## Data records
══════════════════════════════
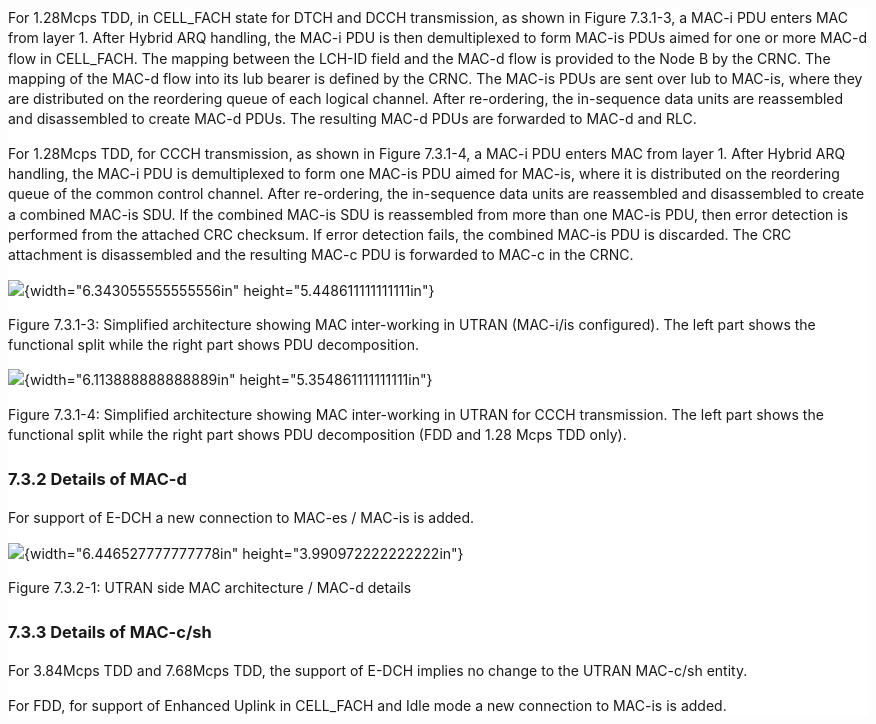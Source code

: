 For 1.28Mcps TDD, in CELL\_FACH state for DTCH and DCCH transmission, as
shown in Figure 7.3.1-3, a MAC-i PDU enters MAC from layer 1. After
Hybrid ARQ handling, the MAC-i PDU is then demultiplexed to form MAC-is
PDUs aimed for one or more MAC-d flow in CELL\_FACH. The mapping between
the LCH-ID field and the MAC-d flow is provided to the Node B by the
CRNC. The mapping of the MAC-d flow into its Iub bearer is defined by
the CRNC. The MAC-is PDUs are sent over Iub to MAC-is, where they are
distributed on the reordering queue of each logical channel. After
re-ordering, the in-sequence data units are reassembled and disassembled
to create MAC-d PDUs. The resulting MAC-d PDUs are forwarded to MAC-d
and RLC.

For 1.28Mcps TDD, for CCCH transmission, as shown in Figure 7.3.1-4, a
MAC-i PDU enters MAC from layer 1. After Hybrid ARQ handling, the MAC-i
PDU is demultiplexed to form one MAC-is PDU aimed for MAC-is, where it
is distributed on the reordering queue of the common control channel.
After re-ordering, the in-sequence data units are reassembled and
disassembled to create a combined MAC-is SDU. If the combined MAC-is SDU
is reassembled from more than one MAC-is PDU, then error detection is
performed from the attached CRC checksum. If error detection fails, the
combined MAC-is PDU is discarded. The CRC attachment is disassembled and
the resulting MAC-c PDU is forwarded to MAC-c in the CRNC.

![](media/image13.png){width="6.343055555555556in"
height="5.448611111111111in"}

Figure 7.3.1-3: Simplified architecture showing MAC inter-working in
UTRAN (MAC-i/is configured). The left part shows the functional split
while the right part shows PDU decomposition.

![](media/image14.png){width="6.113888888888889in"
height="5.354861111111111in"}

Figure 7.3.1-4: Simplified architecture showing MAC inter-working in
UTRAN for CCCH transmission. The left part shows the functional split
while the right part shows PDU decomposition (FDD and 1.28 Mcps TDD
only).

### 7.3.2 Details of MAC-d

For support of E-DCH a new connection to MAC-es / MAC-is is added.

![](media/image15.wmf){width="6.446527777777778in"
height="3.990972222222222in"}

Figure 7.3.2-1: UTRAN side MAC architecture / MAC-d details

### 7.3.3 Details of MAC-c/sh

For 3.84Mcps TDD and 7.68Mcps TDD, the support of E-DCH implies no
change to the UTRAN MAC-c/sh entity.

For FDD, for support of Enhanced Uplink in CELL\_FACH and Idle mode a
new connection to MAC-is is added.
══════════════════════════════
## What needs to be done
Across the data, how many lines have the word "CELL" in them? Respond with the number alone.

## Output below
3